# Assignment 9.2

> Replace all TODOs with your code. Do not change any other code.

In [None]:
# Do not edit this cell

from typing import List

## Descriptive statistics

In this assignment, we will write the functions to calculate the basic statistics from scratch, not using numpy.

### Task 1

Let's start simple: write a function `mean` that calculates the average of the list.

$$\mu = \frac{{\sum_{i=1}^n x_i}}{{n}}$$

In [1]:
from typing import List

def mean(li: List[float]) -> float:
    return sum(li) / len(li) if li else 0.0


assert mean([1., 2., 3.]) == 2.
assert mean([1., 1., 2., 0.]) == 1.

### Task 2

Now let's calculate variance (dispersion). You may use the `mean` function implemented before.

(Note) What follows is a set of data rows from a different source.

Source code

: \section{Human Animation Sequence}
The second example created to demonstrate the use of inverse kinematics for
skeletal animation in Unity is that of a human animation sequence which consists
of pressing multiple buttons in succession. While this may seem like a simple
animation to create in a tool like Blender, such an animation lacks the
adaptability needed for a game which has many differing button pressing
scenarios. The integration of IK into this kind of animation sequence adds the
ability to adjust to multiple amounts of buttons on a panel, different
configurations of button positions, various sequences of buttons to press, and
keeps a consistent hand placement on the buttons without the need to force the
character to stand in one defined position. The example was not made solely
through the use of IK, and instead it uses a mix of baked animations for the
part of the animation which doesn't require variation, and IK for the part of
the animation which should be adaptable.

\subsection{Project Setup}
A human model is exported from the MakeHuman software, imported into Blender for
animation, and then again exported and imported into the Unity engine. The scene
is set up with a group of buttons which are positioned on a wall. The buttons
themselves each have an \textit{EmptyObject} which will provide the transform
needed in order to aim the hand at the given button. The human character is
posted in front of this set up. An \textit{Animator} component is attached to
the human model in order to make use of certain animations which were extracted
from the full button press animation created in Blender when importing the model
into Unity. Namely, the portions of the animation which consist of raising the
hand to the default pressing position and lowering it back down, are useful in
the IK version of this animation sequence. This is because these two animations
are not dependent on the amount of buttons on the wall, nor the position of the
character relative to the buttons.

$$V = \frac{{\sum_{i=1}^n (x_i - \mu)^2}}{{n}}$$

In [2]:
def variance(li: List[float]) -> float:
    if not li:
        return 0.0
    m = mean(li)
    return sum((x - m) ** 2 for x in li) / len(li)

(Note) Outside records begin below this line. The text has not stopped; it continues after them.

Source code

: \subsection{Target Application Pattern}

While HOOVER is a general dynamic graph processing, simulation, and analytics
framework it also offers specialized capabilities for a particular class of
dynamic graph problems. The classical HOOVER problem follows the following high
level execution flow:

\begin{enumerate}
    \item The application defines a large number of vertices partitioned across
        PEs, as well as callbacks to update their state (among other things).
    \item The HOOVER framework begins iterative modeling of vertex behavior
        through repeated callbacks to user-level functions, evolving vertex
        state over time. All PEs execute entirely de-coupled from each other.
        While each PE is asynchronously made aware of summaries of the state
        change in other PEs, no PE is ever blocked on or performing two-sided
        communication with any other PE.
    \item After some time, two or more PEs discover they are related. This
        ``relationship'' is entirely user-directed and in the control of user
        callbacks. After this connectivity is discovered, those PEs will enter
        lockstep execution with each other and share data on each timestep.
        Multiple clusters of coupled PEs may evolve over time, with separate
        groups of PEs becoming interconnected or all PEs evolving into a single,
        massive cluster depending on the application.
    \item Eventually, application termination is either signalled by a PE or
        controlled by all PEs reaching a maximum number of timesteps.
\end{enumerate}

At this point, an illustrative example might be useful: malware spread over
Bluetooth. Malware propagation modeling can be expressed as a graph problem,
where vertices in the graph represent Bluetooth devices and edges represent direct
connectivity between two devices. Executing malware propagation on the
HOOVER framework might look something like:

assert variance([1., 1., 1.]) == 0.
assert variance([1., 2., 3., 4.]) == 1.25

### Task 3

The standard deviation is easy once you get the variance:

$$\sigma = \sqrt{V}$$

In [3]:
import math

def std(li: List[float]) -> float:
    return math.sqrt(variance(li))


assert std([1., 1., 1.]) == 0.
assert std([1., 2., 3., 4.]) == 1.25**0.5

### Task 4

**Median**

The median is the middle value in a sorted dataset. If the dataset has an odd number of values, the median is the value at the center. If the dataset has an even number of values, the median is the average of the two middle values.

In [4]:
def median(li: List[float]) -> float:
    n = len(li)
    if n == 0:
        return 0.0
    sorted_li = sorted(li)
    mid = n // 2
    if n % 2 == 0:
        return (sorted_li[mid - 1] + sorted_li[mid]) / 2
    else:
        return sorted_li[mid]


assert median([1., 1., 1.]) == 1.
assert median([1., 4., 3., 2.]) == 2.5

## Measure performance

Sometimes, apart from theoretical, algorithmic complexity, it's a good idea to compare the runtime of two algorithms empirically, i.e., run the code many times and time it.

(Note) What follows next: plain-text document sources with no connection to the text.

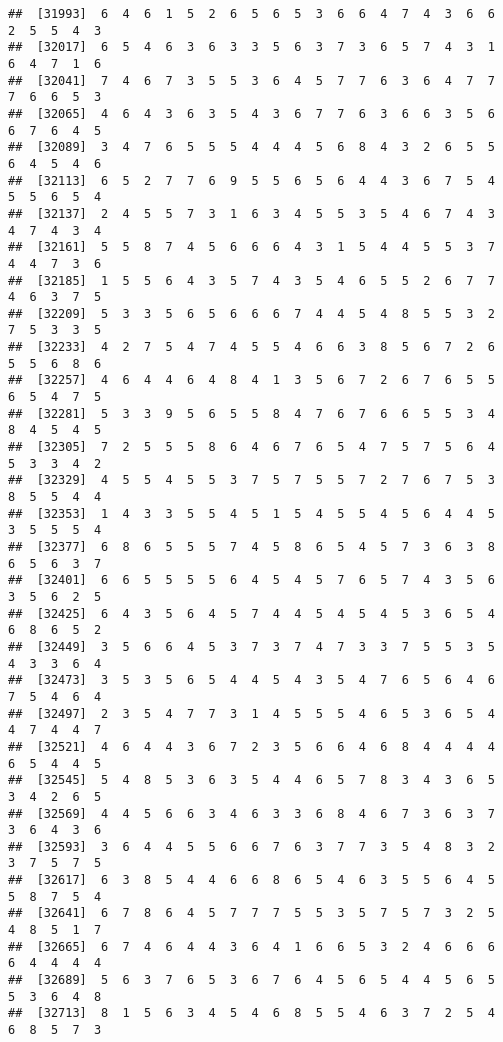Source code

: \documentclass[
]{book}
\begin{document}
\begin{verbatim}
##  [31993]  6  4  6  1  5  2  6  5  6  5  3  6  6  4  7  4  3  6  6  2  5  5  4  3
##  [32017]  6  5  4  6  3  6  3  3  5  6  3  7  3  6  5  7  4  3  1  6  4  7  1  6
##  [32041]  7  4  6  7  3  5  5  3  6  4  5  7  7  6  3  6  4  7  7  7  6  6  5  3
##  [32065]  4  6  4  3  6  3  5  4  3  6  7  7  6  3  6  6  3  5  6  6  7  6  4  5
##  [32089]  3  4  7  6  5  5  5  4  4  4  5  6  8  4  3  2  6  5  5  6  4  5  4  6
##  [32113]  6  5  2  7  7  6  9  5  5  6  5  6  4  4  3  6  7  5  4  5  5  6  5  4
##  [32137]  2  4  5  5  7  3  1  6  3  4  5  5  3  5  4  6  7  4  3  4  7  4  3  4
##  [32161]  5  5  8  7  4  5  6  6  6  4  3  1  5  4  4  5  5  3  7  4  4  7  3  6
##  [32185]  1  5  5  6  4  3  5  7  4  3  5  4  6  5  5  2  6  7  7  4  6  3  7  5
##  [32209]  5  3  3  5  6  5  6  6  6  7  4  4  5  4  8  5  5  3  2  7  5  3  3  5
##  [32233]  4  2  7  5  4  7  4  5  5  4  6  6  3  8  5  6  7  2  6  5  5  6  8  6
##  [32257]  4  6  4  4  6  4  8  4  1  3  5  6  7  2  6  7  6  5  5  6  5  4  7  5
##  [32281]  5  3  3  9  5  6  5  5  8  4  7  6  7  6  6  5  5  3  4  8  4  5  4  5
##  [32305]  7  2  5  5  5  8  6  4  6  7  6  5  4  7  5  7  5  6  4  5  3  3  4  2
##  [32329]  4  5  5  4  5  5  3  7  5  7  5  5  7  2  7  6  7  5  3  8  5  5  4  4
##  [32353]  1  4  3  3  5  5  4  5  1  5  4  5  5  4  5  6  4  4  5  3  5  5  5  4
##  [32377]  6  8  6  5  5  5  7  4  5  8  6  5  4  5  7  3  6  3  8  6  5  6  3  7
##  [32401]  6  6  5  5  5  5  6  4  5  4  5  7  6  5  7  4  3  5  6  3  5  6  2  5
##  [32425]  6  4  3  5  6  4  5  7  4  4  5  4  5  4  5  3  6  5  4  6  8  6  5  2
##  [32449]  3  5  6  6  4  5  3  7  3  7  4  7  3  3  7  5  5  3  5  4  3  3  6  4
##  [32473]  3  5  3  5  6  5  4  4  5  4  3  5  4  7  6  5  6  4  6  7  5  4  6  4
##  [32497]  2  3  5  4  7  7  3  1  4  5  5  5  4  6  5  3  6  5  4  4  7  4  4  7
##  [32521]  4  6  4  4  3  6  7  2  3  5  6  6  4  6  8  4  4  4  4  6  5  4  4  5
##  [32545]  5  4  8  5  3  6  3  5  4  4  6  5  7  8  3  4  3  6  5  3  4  2  6  5
##  [32569]  4  4  5  6  6  3  4  6  3  3  6  8  4  6  7  3  6  3  7  3  6  4  3  6
##  [32593]  3  6  4  4  5  5  6  6  7  6  3  7  7  3  5  4  8  3  2  3  7  5  7  5
##  [32617]  6  3  8  5  4  4  6  6  8  6  5  4  6  3  5  5  6  4  5  5  8  7  5  4
##  [32641]  6  7  8  6  4  5  7  7  7  5  5  3  5  7  5  7  3  2  5  4  8  5  1  7
##  [32665]  6  7  4  6  4  4  3  6  4  1  6  6  5  3  2  4  6  6  6  6  4  4  4  4
##  [32689]  5  6  3  7  6  5  3  6  7  6  4  5  6  5  4  4  5  6  5  5  3  6  4  8
##  [32713]  8  1  5  6  3  4  5  4  6  8  5  5  4  6  3  7  2  5  4  6  8  5  7  3

\end{verbatim}
\end{document}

In Python's standard library, we have [timeit](https://docs.python.org/3/library/timeit.html) module that does exactly that.

Let's compare the runtime of your implementations and numpy. Use the provided setup code:

In [5]:
import timeit

# Generate data for tests
setup = '''
import random
import numpy as np
from __main__ import mean, variance, std, median

arr = np.random.rand(10_000) * 100
li = [random.random() * 100 for _ in range(10_000)]
'''

# Pass your function to timeit module
funcs = {
    'mean': 'mean(li)',
    'variance': 'variance(li)',
    'std': 'std(li)',
    'median': 'median(li)',
}

for name, func in funcs.items():
    elapsed_time = timeit.timeit(func, setup=setup, number=1000)
    print(f"Elapsed time for {name}: {elapsed_time} seconds")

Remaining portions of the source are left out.